Jun 07, 2017 04:05AM ● Published by Melanie Heisinger

Button It Up

By Steve Huddleston

 

Imagine my surprise while visiting a horticulture professor in the eastern state of Saxony-Anhalt in Germany when I discovered around the pond in his garden a large shrub/small tree native to Texas!  There it was, a buttonbush!  How thrilled I was to see a botanical reminder of Texas nearly halfway around the world growing just as happily under the same conditions as it did back home.  You should definitely consider finding a spot in your own garden for this plant that will dazzle you with its form, foliage and flowers.

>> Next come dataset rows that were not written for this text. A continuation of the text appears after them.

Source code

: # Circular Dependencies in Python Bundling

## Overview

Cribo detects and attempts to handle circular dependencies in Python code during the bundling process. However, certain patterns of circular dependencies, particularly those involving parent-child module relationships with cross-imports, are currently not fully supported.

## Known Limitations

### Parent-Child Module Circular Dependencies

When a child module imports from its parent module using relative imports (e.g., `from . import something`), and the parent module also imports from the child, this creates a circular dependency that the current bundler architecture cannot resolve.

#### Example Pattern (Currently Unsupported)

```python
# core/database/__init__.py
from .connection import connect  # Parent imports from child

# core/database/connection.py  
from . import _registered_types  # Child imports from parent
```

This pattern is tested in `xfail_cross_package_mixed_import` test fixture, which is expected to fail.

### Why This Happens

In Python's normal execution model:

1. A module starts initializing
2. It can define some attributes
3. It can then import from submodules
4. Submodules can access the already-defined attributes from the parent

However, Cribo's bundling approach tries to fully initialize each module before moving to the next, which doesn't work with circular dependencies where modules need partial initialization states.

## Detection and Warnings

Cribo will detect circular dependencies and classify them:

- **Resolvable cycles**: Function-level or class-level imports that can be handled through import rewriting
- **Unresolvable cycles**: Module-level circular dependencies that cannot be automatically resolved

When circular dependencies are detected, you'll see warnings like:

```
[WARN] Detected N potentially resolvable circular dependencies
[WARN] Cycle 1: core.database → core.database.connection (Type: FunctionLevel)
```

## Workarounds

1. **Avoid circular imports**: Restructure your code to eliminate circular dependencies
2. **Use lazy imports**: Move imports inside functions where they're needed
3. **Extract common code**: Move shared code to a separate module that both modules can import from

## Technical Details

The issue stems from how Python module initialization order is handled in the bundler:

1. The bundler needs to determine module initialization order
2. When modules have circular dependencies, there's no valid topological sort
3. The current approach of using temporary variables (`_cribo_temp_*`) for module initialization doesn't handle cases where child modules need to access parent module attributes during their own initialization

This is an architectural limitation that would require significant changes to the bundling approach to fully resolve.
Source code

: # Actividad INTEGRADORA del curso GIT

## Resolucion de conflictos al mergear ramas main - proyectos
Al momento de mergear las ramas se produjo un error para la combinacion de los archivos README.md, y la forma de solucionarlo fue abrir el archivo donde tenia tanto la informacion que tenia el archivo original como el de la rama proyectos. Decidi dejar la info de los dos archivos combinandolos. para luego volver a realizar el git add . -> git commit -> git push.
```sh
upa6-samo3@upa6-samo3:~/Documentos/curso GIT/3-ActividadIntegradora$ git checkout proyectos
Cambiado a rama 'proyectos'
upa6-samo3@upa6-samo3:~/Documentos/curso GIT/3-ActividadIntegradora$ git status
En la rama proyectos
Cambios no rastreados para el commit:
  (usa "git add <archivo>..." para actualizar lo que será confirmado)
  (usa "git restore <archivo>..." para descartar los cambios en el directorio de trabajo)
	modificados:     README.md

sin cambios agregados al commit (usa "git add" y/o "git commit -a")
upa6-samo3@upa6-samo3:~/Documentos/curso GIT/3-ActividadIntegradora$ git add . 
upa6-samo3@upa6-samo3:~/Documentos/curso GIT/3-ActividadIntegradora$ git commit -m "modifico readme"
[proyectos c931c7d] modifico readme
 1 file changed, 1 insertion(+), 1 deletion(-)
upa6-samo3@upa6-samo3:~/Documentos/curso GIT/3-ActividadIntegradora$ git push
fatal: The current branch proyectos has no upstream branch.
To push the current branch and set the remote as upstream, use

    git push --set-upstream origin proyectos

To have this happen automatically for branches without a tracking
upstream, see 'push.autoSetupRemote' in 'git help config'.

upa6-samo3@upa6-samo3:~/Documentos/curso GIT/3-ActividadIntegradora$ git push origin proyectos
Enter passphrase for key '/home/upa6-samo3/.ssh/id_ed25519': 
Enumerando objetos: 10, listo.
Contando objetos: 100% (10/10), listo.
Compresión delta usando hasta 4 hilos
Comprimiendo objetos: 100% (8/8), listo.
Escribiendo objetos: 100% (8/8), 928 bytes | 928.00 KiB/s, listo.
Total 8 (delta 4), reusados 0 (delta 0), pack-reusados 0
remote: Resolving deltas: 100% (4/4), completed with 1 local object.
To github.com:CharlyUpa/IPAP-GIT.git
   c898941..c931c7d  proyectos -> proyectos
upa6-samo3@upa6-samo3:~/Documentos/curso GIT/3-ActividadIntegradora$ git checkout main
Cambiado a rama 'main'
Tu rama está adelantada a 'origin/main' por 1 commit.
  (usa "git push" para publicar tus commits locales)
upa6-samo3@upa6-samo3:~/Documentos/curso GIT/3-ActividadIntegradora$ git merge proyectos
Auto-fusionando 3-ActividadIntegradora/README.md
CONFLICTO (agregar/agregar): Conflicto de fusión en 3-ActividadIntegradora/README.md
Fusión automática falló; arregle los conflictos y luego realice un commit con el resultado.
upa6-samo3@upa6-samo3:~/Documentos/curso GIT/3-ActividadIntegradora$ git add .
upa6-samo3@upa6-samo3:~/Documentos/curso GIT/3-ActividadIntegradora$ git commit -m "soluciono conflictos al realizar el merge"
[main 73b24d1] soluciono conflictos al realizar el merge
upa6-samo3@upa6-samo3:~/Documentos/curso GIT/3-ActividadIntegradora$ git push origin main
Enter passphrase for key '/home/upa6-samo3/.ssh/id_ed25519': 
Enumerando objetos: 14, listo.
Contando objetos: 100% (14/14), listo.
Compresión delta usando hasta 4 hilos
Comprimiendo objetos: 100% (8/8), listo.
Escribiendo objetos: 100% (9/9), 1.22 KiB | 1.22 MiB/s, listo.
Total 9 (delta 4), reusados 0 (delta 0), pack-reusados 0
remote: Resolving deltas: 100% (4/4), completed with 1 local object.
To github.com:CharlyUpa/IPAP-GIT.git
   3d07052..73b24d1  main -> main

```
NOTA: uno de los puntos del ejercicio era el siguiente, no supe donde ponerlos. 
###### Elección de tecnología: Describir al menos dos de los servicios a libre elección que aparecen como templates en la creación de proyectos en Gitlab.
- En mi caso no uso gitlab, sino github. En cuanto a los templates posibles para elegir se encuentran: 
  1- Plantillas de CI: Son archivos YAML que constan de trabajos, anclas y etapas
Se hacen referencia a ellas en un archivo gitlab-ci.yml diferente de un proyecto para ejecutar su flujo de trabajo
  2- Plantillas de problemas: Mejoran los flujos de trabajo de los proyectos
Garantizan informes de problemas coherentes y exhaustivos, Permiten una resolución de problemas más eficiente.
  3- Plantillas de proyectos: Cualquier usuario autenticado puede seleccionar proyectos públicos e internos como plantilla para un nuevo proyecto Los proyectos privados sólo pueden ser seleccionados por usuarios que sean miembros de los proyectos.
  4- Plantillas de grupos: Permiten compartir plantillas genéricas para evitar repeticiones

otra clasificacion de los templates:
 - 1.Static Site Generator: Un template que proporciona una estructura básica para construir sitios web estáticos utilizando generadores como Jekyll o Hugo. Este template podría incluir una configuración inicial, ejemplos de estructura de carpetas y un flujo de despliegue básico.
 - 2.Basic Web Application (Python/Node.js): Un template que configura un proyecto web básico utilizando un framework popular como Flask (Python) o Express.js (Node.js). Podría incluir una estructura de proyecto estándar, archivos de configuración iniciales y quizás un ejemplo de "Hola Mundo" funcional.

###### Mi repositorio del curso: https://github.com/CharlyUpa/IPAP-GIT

Native to Texas and most of the U.S. except the mountainous West and the Pacific Northwest in USDA hardiness zones 5-9, the deciduous buttonbush (Cephalanthus occidentalis) grows around swamps, ponds, lakes and streams throughout the state in full sun or partial shade.  It adapts to a wide range of soils except dry ones and grows well in such soils as sand, loam, clay and limestone.  What’s more, it grows in moist, poorly-drained soil, even soil that is submerged by as much as a foot of water.  Explore the shorelines of the many lakes in Texas, and you’re bound to find buttonbush growing at the water’s edge where it assumes the shape of a large shrub.  Farther up the slope from the water’s edge it takes on the shape of an even larger shrub or small tree.  If you have a low, moist spot in your landscape, buttonbush will certainly thrive there.  If you have a pond or bog garden in your landscape, buttonbush will look quite natural there and grow well around such water features.  Buttonbush makes an ideal plant for a swale or retention pond, both of which capture rainfall and let it soak slowly into the soil as a means of conserving soil moisture and preventing run-off.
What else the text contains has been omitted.